本気のアクセスアップを狙うなら避けては通れないコンテンツ型SEO

検索エンジンの動向は日々変化しています。

数年前まで素人SEOコンサルタントが騒いでいた「他サイトからリンクさせます」「記事内のキーワード比率を最適化します」と言った、サイトを実力以上に見せかける小手先のテクニックは、現在ではほとんど意味を持ちません。
※特にバックリンクの購入はペナルティになり検索結果に表示されなくなります。

今回は、そんなネット上ですら実力主義になってしまった世知辛い現代社会、ここ数年僕がハマっているアクセスアップ方法「コンテンツ型SEO」について書きたいと思います。

挿入画像の一切ない、手抜き本気のサイト運営論です!!

※SEOテクニックの移り変わりに関してはこちらの記事で触れています。
“SEO”は死語になる!? (2012,2月公開)

もくじ

1. 検索エンジンの性能が完成に近づいた

1.1. SEOテクニックの変遷

僕が最初のECサイトをオープンした2005年当時は、SEOの効果が絶大の時代でした。

完成したばかりのサイトに適切なSEO処置をしただけで、実績もないのに検索結果の1位に表示されたりしていました。

ただ時代と主に検索エンジンの性能はあがり、今ではそういった”まぐれ当たり”は発生しにくくなっています。

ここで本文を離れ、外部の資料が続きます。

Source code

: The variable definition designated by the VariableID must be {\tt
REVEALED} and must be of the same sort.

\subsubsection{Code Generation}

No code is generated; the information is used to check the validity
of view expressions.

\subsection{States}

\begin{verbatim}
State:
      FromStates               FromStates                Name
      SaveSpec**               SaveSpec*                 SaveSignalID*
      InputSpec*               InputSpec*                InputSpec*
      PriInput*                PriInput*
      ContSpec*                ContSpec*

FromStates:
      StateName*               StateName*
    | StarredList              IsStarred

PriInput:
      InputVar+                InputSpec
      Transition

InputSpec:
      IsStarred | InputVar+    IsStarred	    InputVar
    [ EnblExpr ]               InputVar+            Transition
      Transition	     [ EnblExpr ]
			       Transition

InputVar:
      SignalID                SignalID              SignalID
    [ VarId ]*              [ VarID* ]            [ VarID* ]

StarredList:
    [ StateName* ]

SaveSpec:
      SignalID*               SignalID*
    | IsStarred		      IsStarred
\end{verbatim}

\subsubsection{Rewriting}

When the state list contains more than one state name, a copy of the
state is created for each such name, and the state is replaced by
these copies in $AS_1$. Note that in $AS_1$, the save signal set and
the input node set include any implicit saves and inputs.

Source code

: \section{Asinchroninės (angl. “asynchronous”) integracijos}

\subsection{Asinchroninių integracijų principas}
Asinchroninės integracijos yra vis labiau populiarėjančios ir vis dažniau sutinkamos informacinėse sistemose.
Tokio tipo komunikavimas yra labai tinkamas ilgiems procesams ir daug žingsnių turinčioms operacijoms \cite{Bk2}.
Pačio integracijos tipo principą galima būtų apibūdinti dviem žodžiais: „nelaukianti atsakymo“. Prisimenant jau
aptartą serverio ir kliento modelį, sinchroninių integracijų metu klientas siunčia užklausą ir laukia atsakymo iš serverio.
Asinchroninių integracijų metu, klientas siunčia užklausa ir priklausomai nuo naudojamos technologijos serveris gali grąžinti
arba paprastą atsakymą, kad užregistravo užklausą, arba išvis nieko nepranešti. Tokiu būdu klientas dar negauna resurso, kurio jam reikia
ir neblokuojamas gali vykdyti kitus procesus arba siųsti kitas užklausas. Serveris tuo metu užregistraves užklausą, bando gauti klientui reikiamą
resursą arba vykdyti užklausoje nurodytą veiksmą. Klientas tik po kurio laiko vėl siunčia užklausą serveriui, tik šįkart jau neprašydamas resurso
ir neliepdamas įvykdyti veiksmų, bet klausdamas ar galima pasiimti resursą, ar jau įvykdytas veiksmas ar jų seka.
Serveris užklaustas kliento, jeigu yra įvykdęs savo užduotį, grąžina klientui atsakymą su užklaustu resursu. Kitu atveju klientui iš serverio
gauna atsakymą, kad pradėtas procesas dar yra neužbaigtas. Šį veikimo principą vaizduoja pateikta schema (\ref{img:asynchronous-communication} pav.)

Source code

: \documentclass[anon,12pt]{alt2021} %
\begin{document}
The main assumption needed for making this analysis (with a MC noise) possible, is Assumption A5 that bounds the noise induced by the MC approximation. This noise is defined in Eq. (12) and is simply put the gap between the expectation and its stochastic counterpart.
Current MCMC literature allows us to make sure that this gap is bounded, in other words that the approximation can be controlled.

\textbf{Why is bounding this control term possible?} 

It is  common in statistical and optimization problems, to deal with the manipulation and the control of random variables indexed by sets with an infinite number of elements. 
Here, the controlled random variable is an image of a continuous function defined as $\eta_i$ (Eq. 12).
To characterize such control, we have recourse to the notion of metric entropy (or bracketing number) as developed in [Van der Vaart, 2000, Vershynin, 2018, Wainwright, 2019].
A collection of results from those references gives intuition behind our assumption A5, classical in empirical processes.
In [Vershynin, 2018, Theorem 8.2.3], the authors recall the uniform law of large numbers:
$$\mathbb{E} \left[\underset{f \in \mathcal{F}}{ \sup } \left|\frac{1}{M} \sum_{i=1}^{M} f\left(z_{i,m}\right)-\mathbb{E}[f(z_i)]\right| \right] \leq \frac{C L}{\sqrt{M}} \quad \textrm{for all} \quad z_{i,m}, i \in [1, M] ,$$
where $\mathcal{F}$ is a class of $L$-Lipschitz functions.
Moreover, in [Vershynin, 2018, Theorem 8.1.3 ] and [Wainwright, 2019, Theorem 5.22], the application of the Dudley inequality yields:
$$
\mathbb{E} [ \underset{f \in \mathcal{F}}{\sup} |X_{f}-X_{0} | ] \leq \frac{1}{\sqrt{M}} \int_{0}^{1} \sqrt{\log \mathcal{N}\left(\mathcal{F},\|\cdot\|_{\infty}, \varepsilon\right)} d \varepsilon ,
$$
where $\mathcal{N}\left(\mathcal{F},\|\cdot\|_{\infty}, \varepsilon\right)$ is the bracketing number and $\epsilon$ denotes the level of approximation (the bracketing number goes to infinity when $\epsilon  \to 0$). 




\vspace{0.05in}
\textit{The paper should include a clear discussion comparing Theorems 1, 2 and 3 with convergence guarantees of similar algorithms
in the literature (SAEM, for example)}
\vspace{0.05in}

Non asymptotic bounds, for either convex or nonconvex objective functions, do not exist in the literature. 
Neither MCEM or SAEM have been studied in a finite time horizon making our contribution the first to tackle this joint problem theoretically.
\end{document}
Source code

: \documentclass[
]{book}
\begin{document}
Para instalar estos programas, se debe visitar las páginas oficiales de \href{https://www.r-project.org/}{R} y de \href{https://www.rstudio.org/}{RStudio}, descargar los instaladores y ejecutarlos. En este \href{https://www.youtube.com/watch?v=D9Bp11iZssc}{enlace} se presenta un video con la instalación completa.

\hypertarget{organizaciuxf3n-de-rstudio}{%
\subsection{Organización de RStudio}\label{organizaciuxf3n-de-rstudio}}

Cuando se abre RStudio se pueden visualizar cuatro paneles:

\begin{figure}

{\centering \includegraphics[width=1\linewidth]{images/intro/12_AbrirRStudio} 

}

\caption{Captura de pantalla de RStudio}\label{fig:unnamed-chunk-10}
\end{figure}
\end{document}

僕自身の管理するECサイトや他の商用サイトでも日を追うごとに「キーワード比率」「キーワード詰め込み」などの”いわゆる”SEOテクに対する比重は薄れてきました。特に本来のWEB制作とはかけ離れた検索エンジンの為だけの作業は意味がなくなり、ここ数年は一切行なっていません。

※先述の記事でも触れていますが、本来のWEB制作ルールに則った「タイトルへの重要キーワードの記述」「ALTタグで適切な説明」などは、現在でも検索結果に影響を与えます。不自然にキーワードを詰め込んだり、比率を気にしたり、無関係のサイトからリンクを張ってもらったりといった、本来のWEB制作目的とずれた行為のほとんどが現在では無意味になっています。

1.2. 真面目な人が最後は笑う

代わりに「これは効果があるな」と感じるのが、コンテンツを地道に公開し続ける”コンテンツ型SEO”です。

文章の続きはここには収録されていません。